Aim of the exercise:
The records follow. Filter them to the lines that hold "side".

Input data:
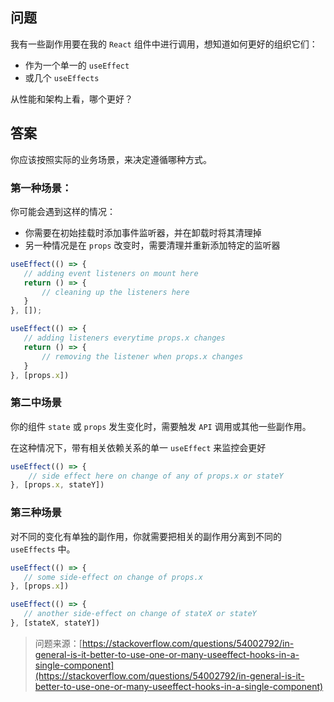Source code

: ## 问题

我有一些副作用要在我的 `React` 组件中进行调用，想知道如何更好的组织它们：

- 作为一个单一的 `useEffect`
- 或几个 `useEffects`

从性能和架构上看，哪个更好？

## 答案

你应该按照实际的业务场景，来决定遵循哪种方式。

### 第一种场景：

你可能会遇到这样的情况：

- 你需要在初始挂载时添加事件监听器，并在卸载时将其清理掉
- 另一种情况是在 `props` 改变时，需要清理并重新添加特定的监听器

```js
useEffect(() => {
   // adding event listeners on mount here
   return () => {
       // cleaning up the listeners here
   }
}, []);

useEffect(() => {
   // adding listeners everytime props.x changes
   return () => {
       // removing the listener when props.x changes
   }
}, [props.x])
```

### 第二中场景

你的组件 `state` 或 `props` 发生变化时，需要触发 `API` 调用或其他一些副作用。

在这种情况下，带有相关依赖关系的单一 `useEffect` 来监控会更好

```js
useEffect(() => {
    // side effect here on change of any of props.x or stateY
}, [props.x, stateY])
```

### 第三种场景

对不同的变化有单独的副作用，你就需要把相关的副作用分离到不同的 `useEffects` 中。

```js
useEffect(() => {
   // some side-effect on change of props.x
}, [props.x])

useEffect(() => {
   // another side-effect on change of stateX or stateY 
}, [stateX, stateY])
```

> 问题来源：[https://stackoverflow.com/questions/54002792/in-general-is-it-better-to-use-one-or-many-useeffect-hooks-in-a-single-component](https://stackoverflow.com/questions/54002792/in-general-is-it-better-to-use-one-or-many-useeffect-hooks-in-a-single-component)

Your solution:
    // side effect here on change of any of props.x or stateY
   // some side-effect on change of props.x
   // another side-effect on change of stateX or stateY 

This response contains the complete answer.